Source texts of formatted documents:
--- START ---

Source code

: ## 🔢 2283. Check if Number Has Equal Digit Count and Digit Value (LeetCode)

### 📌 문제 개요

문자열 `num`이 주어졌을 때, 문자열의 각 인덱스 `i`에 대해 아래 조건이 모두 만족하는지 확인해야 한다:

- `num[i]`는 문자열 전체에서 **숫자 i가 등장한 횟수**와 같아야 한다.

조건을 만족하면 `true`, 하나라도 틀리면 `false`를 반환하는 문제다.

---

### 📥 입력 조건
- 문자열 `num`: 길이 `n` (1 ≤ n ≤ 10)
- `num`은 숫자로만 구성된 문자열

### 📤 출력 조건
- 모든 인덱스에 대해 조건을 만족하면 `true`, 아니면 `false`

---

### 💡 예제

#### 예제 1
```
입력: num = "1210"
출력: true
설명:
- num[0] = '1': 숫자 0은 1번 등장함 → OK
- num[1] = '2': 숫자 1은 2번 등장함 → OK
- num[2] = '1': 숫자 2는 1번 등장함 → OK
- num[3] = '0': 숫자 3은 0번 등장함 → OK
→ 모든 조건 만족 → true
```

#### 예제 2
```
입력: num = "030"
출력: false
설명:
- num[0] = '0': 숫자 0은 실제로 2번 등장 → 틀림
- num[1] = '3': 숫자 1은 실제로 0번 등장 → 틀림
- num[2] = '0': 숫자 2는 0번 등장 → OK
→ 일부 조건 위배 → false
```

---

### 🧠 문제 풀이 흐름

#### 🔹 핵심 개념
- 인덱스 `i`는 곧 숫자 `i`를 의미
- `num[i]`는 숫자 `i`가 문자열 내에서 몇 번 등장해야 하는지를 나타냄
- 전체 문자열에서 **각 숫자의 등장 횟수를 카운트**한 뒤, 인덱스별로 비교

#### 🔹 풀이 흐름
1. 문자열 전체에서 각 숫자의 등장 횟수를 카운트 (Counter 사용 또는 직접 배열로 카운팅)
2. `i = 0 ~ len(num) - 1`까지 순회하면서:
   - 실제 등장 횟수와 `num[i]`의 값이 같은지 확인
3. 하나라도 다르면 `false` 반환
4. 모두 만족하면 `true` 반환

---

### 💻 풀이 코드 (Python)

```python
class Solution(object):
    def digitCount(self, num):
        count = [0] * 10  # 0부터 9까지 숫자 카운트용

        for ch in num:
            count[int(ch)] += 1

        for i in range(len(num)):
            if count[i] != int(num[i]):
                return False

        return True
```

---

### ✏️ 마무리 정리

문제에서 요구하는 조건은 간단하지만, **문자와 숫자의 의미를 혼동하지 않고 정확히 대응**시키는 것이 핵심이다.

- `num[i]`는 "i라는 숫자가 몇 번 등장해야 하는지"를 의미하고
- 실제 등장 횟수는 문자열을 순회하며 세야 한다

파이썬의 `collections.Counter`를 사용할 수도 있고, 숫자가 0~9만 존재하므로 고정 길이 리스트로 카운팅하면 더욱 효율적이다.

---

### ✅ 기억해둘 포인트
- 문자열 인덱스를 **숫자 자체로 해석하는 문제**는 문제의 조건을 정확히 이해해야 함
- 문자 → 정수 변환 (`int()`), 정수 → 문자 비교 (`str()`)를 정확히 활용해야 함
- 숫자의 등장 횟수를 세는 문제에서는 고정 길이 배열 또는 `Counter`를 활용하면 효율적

--- END ---

- **PROBLEM**: Would you please repeat all the entries exactly as written?

- **TASK ANSWER**:
Source code

: ## 🔢 2283. Check if Number Has Equal Digit Count and Digit Value (LeetCode)

### 📌 문제 개요

문자열 `num`이 주어졌을 때, 문자열의 각 인덱스 `i`에 대해 아래 조건이 모두 만족하는지 확인해야 한다:

- `num[i]`는 문자열 전체에서 **숫자 i가 등장한 횟수**와 같아야 한다.

조건을 만족하면 `true`, 하나라도 틀리면 `false`를 반환하는 문제다.

---

### 📥 입력 조건
- 문자열 `num`: 길이 `n` (1 ≤ n ≤ 10)
- `num`은 숫자로만 구성된 문자열

### 📤 출력 조건
- 모든 인덱스에 대해 조건을 만족하면 `true`, 아니면 `false`

---

### 💡 예제

#### 예제 1
```
입력: num = "1210"
출력: true
설명:
- num[0] = '1': 숫자 0은 1번 등장함 → OK
- num[1] = '2': 숫자 1은 2번 등장함 → OK
- num[2] = '1': 숫자 2는 1번 등장함 → OK
- num[3] = '0': 숫자 3은 0번 등장함 → OK
→ 모든 조건 만족 → true
```

#### 예제 2
```
입력: num = "030"
출력: false
설명:
- num[0] = '0': 숫자 0은 실제로 2번 등장 → 틀림
- num[1] = '3': 숫자 1은 실제로 0번 등장 → 틀림
- num[2] = '0': 숫자 2는 0번 등장 → OK
→ 일부 조건 위배 → false
```

---

### 🧠 문제 풀이 흐름

#### 🔹 핵심 개념
- 인덱스 `i`는 곧 숫자 `i`를 의미
- `num[i]`는 숫자 `i`가 문자열 내에서 몇 번 등장해야 하는지를 나타냄
- 전체 문자열에서 **각 숫자의 등장 횟수를 카운트**한 뒤, 인덱스별로 비교

#### 🔹 풀이 흐름
1. 문자열 전체에서 각 숫자의 등장 횟수를 카운트 (Counter 사용 또는 직접 배열로 카운팅)
2. `i = 0 ~ len(num) - 1`까지 순회하면서:
   - 실제 등장 횟수와 `num[i]`의 값이 같은지 확인
3. 하나라도 다르면 `false` 반환
4. 모두 만족하면 `true` 반환

---

### 💻 풀이 코드 (Python)

```python
class Solution(object):
    def digitCount(self, num):
        count = [0] * 10  # 0부터 9까지 숫자 카운트용

        for ch in num:
            count[int(ch)] += 1

        for i in range(len(num)):
            if count[i] != int(num[i]):
                return False

        return True
```

---

### ✏️ 마무리 정리

문제에서 요구하는 조건은 간단하지만, **문자와 숫자의 의미를 혼동하지 않고 정확히 대응**시키는 것이 핵심이다.

- `num[i]`는 "i라는 숫자가 몇 번 등장해야 하는지"를 의미하고
- 실제 등장 횟수는 문자열을 순회하며 세야 한다

파이썬의 `collections.Counter`를 사용할 수도 있고, 숫자가 0~9만 존재하므로 고정 길이 리스트로 카운팅하면 더욱 효율적이다.

---

### ✅ 기억해둘 포인트
- 문자열 인덱스를 **숫자 자체로 해석하는 문제**는 문제의 조건을 정확히 이해해야 함
- 문자 → 정수 변환 (`int()`), 정수 → 문자 비교 (`str()`)를 정확히 활용해야 함
- 숫자의 등장 횟수를 세는 문제에서는 고정 길이 배열 또는 `Counter`를 활용하면 효율적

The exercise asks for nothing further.